→ **Requirement**
Every entry is to be returned verbatim.

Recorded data
......
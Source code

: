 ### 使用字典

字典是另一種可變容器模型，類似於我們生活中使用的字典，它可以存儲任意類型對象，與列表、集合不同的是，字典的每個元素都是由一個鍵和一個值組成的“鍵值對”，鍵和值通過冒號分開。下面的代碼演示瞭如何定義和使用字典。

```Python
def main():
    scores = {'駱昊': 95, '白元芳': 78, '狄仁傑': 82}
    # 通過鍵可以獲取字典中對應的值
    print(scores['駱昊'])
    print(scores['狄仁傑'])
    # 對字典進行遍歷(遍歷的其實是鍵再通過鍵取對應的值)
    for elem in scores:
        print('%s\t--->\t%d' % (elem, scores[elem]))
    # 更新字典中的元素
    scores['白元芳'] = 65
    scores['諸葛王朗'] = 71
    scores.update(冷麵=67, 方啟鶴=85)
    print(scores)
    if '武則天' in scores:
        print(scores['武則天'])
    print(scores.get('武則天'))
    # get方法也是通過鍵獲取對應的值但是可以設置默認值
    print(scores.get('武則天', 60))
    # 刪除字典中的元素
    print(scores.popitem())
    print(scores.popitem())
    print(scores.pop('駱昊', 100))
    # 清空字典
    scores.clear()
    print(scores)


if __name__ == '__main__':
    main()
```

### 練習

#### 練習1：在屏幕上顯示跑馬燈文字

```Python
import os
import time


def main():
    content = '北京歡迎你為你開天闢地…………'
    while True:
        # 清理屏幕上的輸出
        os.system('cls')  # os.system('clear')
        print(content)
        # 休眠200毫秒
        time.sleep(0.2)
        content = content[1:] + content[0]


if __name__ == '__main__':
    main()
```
......
→ **Solution to the problem**
Source code

: ### 使用字典

字典是另一種可變容器模型，類似於我們生活中使用的字典，它可以存儲任意類型對象，與列表、集合不同的是，字典的每個元素都是由一個鍵和一個值組成的“鍵值對”，鍵和值通過冒號分開。下面的代碼演示瞭如何定義和使用字典。

```Python
def main():
    scores = {'駱昊': 95, '白元芳': 78, '狄仁傑': 82}
    # 通過鍵可以獲取字典中對應的值
    print(scores['駱昊'])
    print(scores['狄仁傑'])
    # 對字典進行遍歷(遍歷的其實是鍵再通過鍵取對應的值)
    for elem in scores:
        print('%s\t--->\t%d' % (elem, scores[elem]))
    # 更新字典中的元素
    scores['白元芳'] = 65
    scores['諸葛王朗'] = 71
    scores.update(冷麵=67, 方啟鶴=85)
    print(scores)
    if '武則天' in scores:
        print(scores['武則天'])
    print(scores.get('武則天'))
    # get方法也是通過鍵獲取對應的值但是可以設置默認值
    print(scores.get('武則天', 60))
    # 刪除字典中的元素
    print(scores.popitem())
    print(scores.popitem())
    print(scores.pop('駱昊', 100))
    # 清空字典
    scores.clear()
    print(scores)


if __name__ == '__main__':
    main()
```

### 練習

#### 練習1：在屏幕上顯示跑馬燈文字

```Python
import os
import time


def main():
    content = '北京歡迎你為你開天闢地…………'
    while True:
        # 清理屏幕上的輸出
        os.system('cls')  # os.system('clear')
        print(content)
        # 休眠200毫秒
        time.sleep(0.2)
        content = content[1:] + content[0]


if __name__ == '__main__':
    main()
```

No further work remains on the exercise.